Modeling of Realistic
Scenarios for Tsunami Mitigation
Tsunamis in the open seas can
be well modeled by the shallow-depth wave theory. However, as
a tsunami nears the coastline and eventually makes landfall,
the interaction of the wave with the local topology and man-made
structures makes the flow three-dimensional. A fully 3D, viscous
solution covering a meaningful region with a reasonable grid
resolution requires a significant amount of computational time.
Thus, it is not currently practical to perform such detailed
computations in the relatively short time between the occurrence
of a tsunamigenic event and the eventual landfall of the tsunami.
It is hence necessary to envision the development of a knowledge
database that assimilates the outcomes of numerous tsunami scenarios
on representative coastal regions.

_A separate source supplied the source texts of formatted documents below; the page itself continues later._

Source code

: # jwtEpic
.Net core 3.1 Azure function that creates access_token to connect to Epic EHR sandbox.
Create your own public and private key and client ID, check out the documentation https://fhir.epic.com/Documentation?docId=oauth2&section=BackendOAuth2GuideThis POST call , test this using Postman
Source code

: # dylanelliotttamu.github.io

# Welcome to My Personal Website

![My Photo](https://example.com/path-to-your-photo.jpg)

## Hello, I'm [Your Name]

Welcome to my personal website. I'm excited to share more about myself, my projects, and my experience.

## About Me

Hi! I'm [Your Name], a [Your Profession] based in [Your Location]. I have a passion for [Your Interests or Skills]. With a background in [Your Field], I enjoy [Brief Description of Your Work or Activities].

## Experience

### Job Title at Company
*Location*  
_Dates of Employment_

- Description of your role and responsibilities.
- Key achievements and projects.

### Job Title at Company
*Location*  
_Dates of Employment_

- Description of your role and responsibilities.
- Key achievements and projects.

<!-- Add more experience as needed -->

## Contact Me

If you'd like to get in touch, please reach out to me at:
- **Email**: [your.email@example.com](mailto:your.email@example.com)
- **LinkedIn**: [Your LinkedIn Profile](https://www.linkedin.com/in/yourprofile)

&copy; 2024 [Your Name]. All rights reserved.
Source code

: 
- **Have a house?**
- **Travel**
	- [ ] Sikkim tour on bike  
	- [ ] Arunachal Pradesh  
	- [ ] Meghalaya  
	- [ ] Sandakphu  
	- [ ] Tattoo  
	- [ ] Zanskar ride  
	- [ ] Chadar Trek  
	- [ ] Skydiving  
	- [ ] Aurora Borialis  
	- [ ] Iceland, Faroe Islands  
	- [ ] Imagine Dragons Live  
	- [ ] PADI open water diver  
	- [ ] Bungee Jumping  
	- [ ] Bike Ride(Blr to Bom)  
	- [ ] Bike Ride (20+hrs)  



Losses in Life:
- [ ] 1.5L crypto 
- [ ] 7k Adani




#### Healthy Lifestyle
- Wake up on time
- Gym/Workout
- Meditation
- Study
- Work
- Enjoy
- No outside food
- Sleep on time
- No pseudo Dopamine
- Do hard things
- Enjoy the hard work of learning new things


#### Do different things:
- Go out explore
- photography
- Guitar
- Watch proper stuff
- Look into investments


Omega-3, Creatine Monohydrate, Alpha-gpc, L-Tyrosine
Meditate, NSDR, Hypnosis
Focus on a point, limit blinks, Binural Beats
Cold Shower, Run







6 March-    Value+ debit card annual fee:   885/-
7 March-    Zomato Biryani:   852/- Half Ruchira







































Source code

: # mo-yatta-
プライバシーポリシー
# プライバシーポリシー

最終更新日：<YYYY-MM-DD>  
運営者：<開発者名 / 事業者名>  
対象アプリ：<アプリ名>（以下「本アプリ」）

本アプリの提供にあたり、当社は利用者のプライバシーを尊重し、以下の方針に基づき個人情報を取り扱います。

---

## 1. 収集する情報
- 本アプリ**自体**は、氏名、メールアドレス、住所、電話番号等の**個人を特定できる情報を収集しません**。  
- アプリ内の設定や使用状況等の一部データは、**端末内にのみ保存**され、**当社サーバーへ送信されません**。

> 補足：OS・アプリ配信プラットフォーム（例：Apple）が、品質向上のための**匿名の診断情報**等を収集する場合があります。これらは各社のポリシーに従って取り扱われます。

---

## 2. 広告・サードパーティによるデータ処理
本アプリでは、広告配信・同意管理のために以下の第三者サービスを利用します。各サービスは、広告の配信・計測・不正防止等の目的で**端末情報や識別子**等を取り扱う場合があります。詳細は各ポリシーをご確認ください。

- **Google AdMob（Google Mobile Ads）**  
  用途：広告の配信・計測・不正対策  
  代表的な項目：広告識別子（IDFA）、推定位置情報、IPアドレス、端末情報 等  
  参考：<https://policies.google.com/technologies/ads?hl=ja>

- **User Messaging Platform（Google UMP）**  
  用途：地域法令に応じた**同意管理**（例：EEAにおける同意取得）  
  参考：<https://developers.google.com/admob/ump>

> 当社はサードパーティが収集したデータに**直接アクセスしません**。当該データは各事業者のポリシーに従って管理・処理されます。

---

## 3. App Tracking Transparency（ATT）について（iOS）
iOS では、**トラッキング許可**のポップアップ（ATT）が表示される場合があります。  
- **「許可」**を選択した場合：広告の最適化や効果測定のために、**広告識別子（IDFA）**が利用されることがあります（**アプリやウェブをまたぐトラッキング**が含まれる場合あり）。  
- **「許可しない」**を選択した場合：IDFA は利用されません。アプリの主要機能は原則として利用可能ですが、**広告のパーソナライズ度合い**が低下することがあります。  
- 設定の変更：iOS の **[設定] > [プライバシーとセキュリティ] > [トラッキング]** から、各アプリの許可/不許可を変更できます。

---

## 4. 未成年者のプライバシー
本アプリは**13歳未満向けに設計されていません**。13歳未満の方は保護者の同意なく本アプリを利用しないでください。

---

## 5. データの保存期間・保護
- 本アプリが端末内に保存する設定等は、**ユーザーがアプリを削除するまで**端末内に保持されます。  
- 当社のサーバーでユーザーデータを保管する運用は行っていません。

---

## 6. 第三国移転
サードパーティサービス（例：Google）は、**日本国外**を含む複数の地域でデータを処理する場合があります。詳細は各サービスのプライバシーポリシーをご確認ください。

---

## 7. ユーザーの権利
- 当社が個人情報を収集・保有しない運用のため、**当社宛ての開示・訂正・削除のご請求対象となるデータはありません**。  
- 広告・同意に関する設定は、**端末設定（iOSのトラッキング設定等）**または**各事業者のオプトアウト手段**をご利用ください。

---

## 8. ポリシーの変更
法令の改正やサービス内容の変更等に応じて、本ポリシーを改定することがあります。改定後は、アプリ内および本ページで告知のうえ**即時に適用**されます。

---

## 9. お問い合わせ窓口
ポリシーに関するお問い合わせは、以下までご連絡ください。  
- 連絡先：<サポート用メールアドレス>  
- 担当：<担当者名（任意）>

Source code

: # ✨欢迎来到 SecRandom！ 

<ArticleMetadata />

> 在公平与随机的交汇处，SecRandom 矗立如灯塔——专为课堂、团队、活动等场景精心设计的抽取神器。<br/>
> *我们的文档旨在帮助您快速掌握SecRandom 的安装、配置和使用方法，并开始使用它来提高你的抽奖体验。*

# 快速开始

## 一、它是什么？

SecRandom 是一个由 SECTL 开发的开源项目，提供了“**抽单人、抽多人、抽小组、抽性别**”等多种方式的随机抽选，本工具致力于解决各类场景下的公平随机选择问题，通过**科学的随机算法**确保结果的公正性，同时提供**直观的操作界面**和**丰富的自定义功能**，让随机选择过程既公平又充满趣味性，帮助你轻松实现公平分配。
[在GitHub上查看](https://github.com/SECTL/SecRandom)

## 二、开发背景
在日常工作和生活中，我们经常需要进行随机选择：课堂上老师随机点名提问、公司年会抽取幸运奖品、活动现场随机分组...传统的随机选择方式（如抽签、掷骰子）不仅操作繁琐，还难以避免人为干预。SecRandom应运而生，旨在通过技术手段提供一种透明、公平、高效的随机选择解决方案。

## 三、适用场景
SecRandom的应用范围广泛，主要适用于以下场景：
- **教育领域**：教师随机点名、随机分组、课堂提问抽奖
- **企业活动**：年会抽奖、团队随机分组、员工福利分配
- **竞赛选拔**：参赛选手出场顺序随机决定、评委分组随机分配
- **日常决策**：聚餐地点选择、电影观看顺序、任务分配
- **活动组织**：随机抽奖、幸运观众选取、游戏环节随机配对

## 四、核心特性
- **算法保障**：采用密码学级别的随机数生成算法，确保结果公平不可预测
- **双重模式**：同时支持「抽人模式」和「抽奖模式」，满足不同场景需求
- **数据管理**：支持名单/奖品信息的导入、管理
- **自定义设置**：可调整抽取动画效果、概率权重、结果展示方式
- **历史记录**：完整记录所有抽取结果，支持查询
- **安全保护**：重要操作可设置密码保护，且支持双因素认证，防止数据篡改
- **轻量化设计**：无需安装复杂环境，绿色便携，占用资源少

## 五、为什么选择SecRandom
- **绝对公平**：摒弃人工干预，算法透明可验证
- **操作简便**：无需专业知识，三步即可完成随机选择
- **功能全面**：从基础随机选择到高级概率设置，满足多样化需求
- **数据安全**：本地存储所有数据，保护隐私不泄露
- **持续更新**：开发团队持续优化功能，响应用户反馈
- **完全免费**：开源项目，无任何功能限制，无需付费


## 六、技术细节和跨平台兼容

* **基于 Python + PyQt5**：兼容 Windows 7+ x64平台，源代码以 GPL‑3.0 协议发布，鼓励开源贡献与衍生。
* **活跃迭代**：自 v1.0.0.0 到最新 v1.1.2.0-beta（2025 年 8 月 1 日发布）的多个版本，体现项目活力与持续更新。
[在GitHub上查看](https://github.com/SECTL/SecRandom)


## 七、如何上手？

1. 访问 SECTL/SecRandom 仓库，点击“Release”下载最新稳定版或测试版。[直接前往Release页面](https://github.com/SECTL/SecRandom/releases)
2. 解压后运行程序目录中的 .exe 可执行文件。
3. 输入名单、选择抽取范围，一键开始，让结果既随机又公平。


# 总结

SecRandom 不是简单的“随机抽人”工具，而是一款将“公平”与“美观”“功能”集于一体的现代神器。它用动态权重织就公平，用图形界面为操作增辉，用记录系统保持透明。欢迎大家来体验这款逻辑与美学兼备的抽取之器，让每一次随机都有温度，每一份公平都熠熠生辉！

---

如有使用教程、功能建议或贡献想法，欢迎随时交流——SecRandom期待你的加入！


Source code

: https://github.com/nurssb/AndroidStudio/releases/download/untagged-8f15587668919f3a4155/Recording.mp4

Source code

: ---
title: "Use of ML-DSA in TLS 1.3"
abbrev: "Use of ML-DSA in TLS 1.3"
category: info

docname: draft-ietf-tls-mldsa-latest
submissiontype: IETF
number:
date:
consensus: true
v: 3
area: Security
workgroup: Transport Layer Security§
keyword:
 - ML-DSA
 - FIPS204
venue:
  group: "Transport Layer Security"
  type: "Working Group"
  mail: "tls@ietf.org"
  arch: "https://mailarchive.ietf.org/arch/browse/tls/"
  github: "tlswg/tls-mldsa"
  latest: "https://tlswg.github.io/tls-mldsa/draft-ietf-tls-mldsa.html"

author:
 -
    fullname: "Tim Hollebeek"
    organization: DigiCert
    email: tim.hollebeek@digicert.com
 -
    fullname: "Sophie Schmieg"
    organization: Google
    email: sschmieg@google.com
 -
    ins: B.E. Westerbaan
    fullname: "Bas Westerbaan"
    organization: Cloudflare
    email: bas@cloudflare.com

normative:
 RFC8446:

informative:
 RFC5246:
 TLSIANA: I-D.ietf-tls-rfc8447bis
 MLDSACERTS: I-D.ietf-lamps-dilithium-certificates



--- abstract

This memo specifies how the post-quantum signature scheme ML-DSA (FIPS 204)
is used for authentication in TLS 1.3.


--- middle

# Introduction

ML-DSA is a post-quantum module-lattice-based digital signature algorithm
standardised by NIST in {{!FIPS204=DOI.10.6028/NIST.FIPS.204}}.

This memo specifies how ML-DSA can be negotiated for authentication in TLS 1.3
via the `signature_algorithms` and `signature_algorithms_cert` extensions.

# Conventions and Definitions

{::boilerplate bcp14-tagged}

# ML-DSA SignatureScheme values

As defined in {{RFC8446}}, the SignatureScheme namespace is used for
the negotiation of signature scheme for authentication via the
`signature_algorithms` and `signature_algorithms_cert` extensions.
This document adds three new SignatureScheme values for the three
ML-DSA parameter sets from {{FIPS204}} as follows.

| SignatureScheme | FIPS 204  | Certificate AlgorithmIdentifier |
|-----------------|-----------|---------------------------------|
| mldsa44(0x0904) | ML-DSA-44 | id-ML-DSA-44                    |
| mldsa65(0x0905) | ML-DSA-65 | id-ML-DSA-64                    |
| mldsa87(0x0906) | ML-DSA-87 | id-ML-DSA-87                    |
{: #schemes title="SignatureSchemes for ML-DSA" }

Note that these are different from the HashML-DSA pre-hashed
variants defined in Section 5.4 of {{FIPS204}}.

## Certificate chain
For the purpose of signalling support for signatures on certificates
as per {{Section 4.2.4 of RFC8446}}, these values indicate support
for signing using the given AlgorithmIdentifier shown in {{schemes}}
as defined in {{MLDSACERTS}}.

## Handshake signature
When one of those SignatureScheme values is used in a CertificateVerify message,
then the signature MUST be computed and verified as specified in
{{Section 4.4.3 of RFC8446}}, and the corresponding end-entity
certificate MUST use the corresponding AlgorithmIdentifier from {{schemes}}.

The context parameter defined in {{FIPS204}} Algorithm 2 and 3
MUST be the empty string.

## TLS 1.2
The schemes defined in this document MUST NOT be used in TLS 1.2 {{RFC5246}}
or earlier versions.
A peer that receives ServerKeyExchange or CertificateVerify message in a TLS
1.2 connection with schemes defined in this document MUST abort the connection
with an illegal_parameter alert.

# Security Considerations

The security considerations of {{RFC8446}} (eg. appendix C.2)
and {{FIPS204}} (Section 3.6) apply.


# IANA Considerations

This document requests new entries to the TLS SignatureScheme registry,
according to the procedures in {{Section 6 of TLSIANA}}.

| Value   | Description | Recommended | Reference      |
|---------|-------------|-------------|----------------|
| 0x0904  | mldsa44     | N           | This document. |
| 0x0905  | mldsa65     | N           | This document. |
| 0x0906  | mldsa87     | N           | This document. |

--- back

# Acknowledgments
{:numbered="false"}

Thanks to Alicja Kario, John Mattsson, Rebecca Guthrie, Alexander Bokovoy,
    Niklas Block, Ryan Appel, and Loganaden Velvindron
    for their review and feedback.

With an understanding of
the potential devastation of vulnerable regions, urban designers,
builders, and decision-makers would be better equipped to make
hazard mitigation decisions. In any event, since not every tsunamigenic
ev ent results in significant waves on every stretch of populated
coastline, it is important to develop such a database since
it would enable a prediction of the potential level of devastation
from an intrinsic tsunami pattern on a particular region.
As an example of a mitigation
investigation, the problem of a wave impact with a structure
is revisited to evaluate different scenarios for impact reduction.
Five scenarios were simulated, differing only by the type of
"obstruction" positioned upstream of the tall structure.
The upper part of Figure 6 presents the initial
condition for the nominal case and each of the five scenarios.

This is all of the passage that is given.